Updated

Humanitarian groups urged the Italian government Tuesday to allow 177 migrants aboard an Italian coast guard ship docked at the Sicilian port of Catania to be permitted to disembark.

Doctors Without Borders, the U.N. refugee agency and Save the Children have all appealed to the government to let the migrants off the ship for humanitarian and medical reasons.

The Italian coast guard ship Diciotto arrived in Catania late Monday, but the Italian government won't let them off the ship until it has pledges from other European countries to take them, in the latest standoff over migrants being rescued at sea.

The migrants rescued last week have been on the boat about six days.

Doctors Without Borders said its team is standing by to offer psychological assistance to the migrants, urged Italy "to allow disembarkation so that rapid treatment can be given."
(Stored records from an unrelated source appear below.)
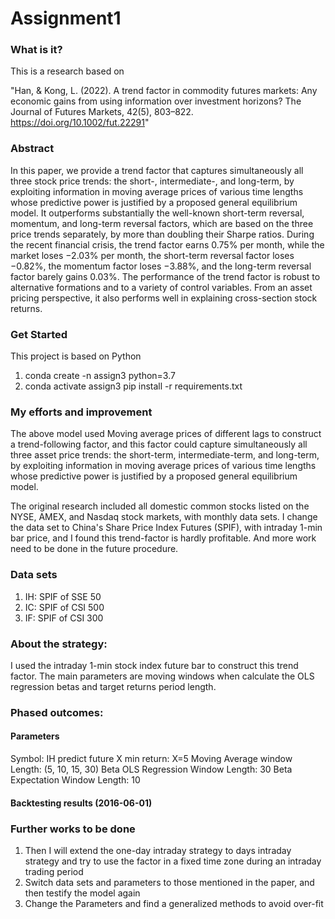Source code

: # Assignment1

### What is it?

This is a research based on
 
  "Han, & Kong, L. (2022). A trend factor in commodity futures markets: Any economic gains from using information over investment horizons? The Journal of Futures Markets, 42(5), 803–822. https://doi.org/10.1002/fut.22291"


### Abstract
In this paper, we provide a trend factor that captures simultaneously all three stock price trends: the short-, intermediate-, and long-term, by exploiting information in moving average prices of various time lengths whose predictive power is justified by a proposed general equilibrium model. It outperforms substantially the well-known short-term reversal, momentum, and long-term reversal factors, which are based on the three price trends separately, by more than doubling their Sharpe ratios. During the recent financial crisis, the trend factor earns 0.75% per month, while the market loses −2.03% per month, the short-term reversal factor loses −0.82%, the momentum factor loses −3.88%, and the long-term reversal factor barely gains 0.03%. The performance of the trend factor is robust to alternative formations and to a variety of control variables. From an asset pricing perspective, it also performs well in explaining cross-section stock returns.

### Get Started
This project is based on Python
1. conda create -n assign3 python=3.7
2. conda activate assign3 pip install -r requirements.txt

### My efforts and improvement
The above model used Moving average prices of different lags to construct a trend-following factor, and this factor could capture simultaneously all three asset price trends: the short-term, intermediate-term, and long-term, by exploiting information in moving average prices of various time lengths whose predictive power is justified by a proposed general equilibrium model.

The original research included all domestic common stocks listed on the NYSE, AMEX, and Nasdaq stock markets, with monthly data sets. I change the data set to China's Share Price Index Futures (SPIF), with intraday 1-min bar price, and I found this trend-factor is hardly profitable. And more work need to be done in the future procedure.

### Data sets
1. IH: SPIF of SSE 50
2. IC: SPIF of CSI 500
3. IF: SPIF of CSI 300



### About the strategy:
I used the intraday 1-min stock index future bar to construct this trend factor. The main parameters are moving windows when calculate the OLS regression betas and target returns period length.

### Phased outcomes:
#### Parameters
Symbol: IH
predict future X min return: X=5
Moving Average window Length: (5, 10, 15, 30)
Beta OLS Regression Window Length: 30
Beta Expectation Window Length: 10
#### Backtesting results (2016-06-01)

### Further works to be done
1. Then I will extend the one-day intraday strategy to days intraday strategy and try to use the factor in a fixed time zone during an intraday trading period
2. Switch data sets and parameters to those mentioned in the paper, and then testify the model again
3. Change the Parameters and find a generalized methods to avoid over-fit 
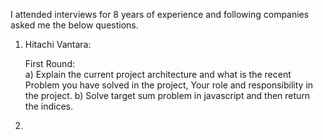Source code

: I attended interviews for 8 years of experience and following companies asked me the below questions.

1) Hitachi Vantara:
   
   First Round:  
   a) Explain the current project architecture and what is the recent Problem you have solved in the project, Your role and responsibility in the project.
   b) Solve target sum problem in javascript and then return the indices.

2) 
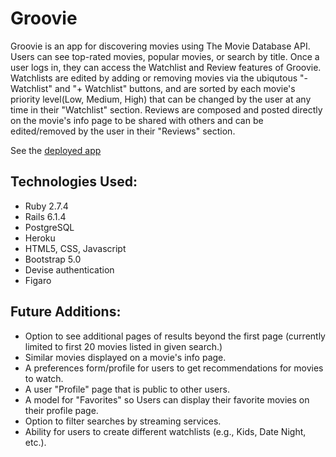 # Groovie

Groovie is an app for discovering movies using The Movie Database API. Users can see top-rated movies, popular movies, or search by title. Once a user logs in, they can  access the Watchlist and Review features of Groovie. Watchlists are edited by adding or removing movies via the ubiqutous "- Watchlist" and "+ Watchlist" buttons, and are sorted by each movie's priority level(Low, Medium, High) that can be changed by the user at any time in their "Watchlist" section. Reviews are composed and posted directly on the movie's info page to be shared with others and can be edited/removed by the user in their "Reviews" section.

See the [deployed app](https://evening-peak-95794.herokuapp.com)

## Technologies Used:
- Ruby 2.7.4
- Rails 6.1.4
- PostgreSQL
- Heroku
- HTML5, CSS, Javascript
- Bootstrap 5.0
- Devise authentication
- Figaro

## Future Additions:
- Option to see additional pages of results beyond the first page (currently limited to first 20 movies listed in given search.)
- Similar movies displayed on a movie's info page.
- A preferences form/profile for users to get recommendations for movies to watch.
- A user "Profile" page that is public to other users.
- A model for "Favorites" so Users can display their favorite movies on their profile page.
- Option to filter searches by streaming services.
- Ability for users to create different watchlists (e.g., Kids, Date Night, etc.).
Giovanna Benedetta of Save the Children noted that many of the migrants aboard the ship had been detained in Libya for months before the passage on overcrowded smugglers' ships and were traumatized. Twenty-eight are unaccompanied minors.

And Carlotta Sami of the U.N. High Commissioner for Refugees tweeted that "they have an urgent need to receive assistance and to ask for asylum. It is a fundamental right, not a crime."

Malta has declined to take them, saying the smugglers' boat they were in wasn't in distress as it passed Maltese waters and that, in any case, the migrants preferred to continue to Italy.

Italy has asked the EU to work out a solution and follows a threat by Interior Minister Matteo Salvini to send them back to Libya.